What the task asks | Your task is to return all the entries below exactly, with every picture omitted.

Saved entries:
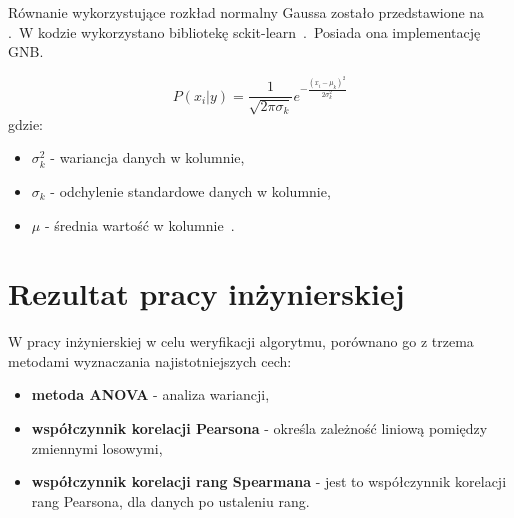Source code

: Równanie wykorzystujące rozkład normalny Gaussa zostało przedstawione na .\ W kodzie wykorzystano bibliotekę sckit-learn~\cite{scikit-learn}.\ Posiada ona implementację GNB.

\begin{equation}\label{math:gnb}
    P(x_{i}|y) = \frac{1}{\sqrt{2\pi\sigma_{k}}}e^{-\frac{(x_{i}-\mu_{k})^2}{2\sigma_{k}^{2}}}
\end{equation}
gdzie:
\begin{itemize}
        \item[] \textbf{$\sigma_{k}^{2}$} - wariancja danych w kolumnie,
        \item[] \textbf{$\sigma_{k}$} - odchylenie standardowe danych w kolumnie,
        \item[] \textbf{$\mu$} - średnia wartość w kolumnie~\cite{Leung2007}.
\end{itemize}

\section{Rezultat pracy inżynierskiej}
W pracy inżynierskiej w celu weryfikacji algorytmu, porównano go z trzema metodami wyznaczania najistotniejszych cech:
\begin{itemize}
    \item \textbf{metoda ANOVA} - analiza wariancji,
    \item \textbf{współczynnik korelacji Pearsona} - określa zależność liniową pomiędzy zmiennymi losowymi,
    \item \textbf{współczynnik korelacji rang Spearmana} - jest to współczynnik korelacji rang Pearsona, dla danych po ustaleniu rang.
\end{itemize}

Result of this task |
Source code

: Równanie wykorzystujące rozkład normalny Gaussa zostało przedstawione na .\ W kodzie wykorzystano bibliotekę sckit-learn~\cite{scikit-learn}.\ Posiada ona implementację GNB.

\begin{equation}\label{math:gnb}
    P(x_{i}|y) = \frac{1}{\sqrt{2\pi\sigma_{k}}}e^{-\frac{(x_{i}-\mu_{k})^2}{2\sigma_{k}^{2}}}
\end{equation}
gdzie:
\begin{itemize}
        \item[] \textbf{$\sigma_{k}^{2}$} - wariancja danych w kolumnie,
        \item[] \textbf{$\sigma_{k}$} - odchylenie standardowe danych w kolumnie,
        \item[] \textbf{$\mu$} - średnia wartość w kolumnie~\cite{Leung2007}.
\end{itemize}

\section{Rezultat pracy inżynierskiej}
W pracy inżynierskiej w celu weryfikacji algorytmu, porównano go z trzema metodami wyznaczania najistotniejszych cech:
\begin{itemize}
    \item \textbf{metoda ANOVA} - analiza wariancji,
    \item \textbf{współczynnik korelacji Pearsona} - określa zależność liniową pomiędzy zmiennymi losowymi,
    \item \textbf{współczynnik korelacji rang Spearmana} - jest to współczynnik korelacji rang Pearsona, dla danych po ustaleniu rang.
\end{itemize}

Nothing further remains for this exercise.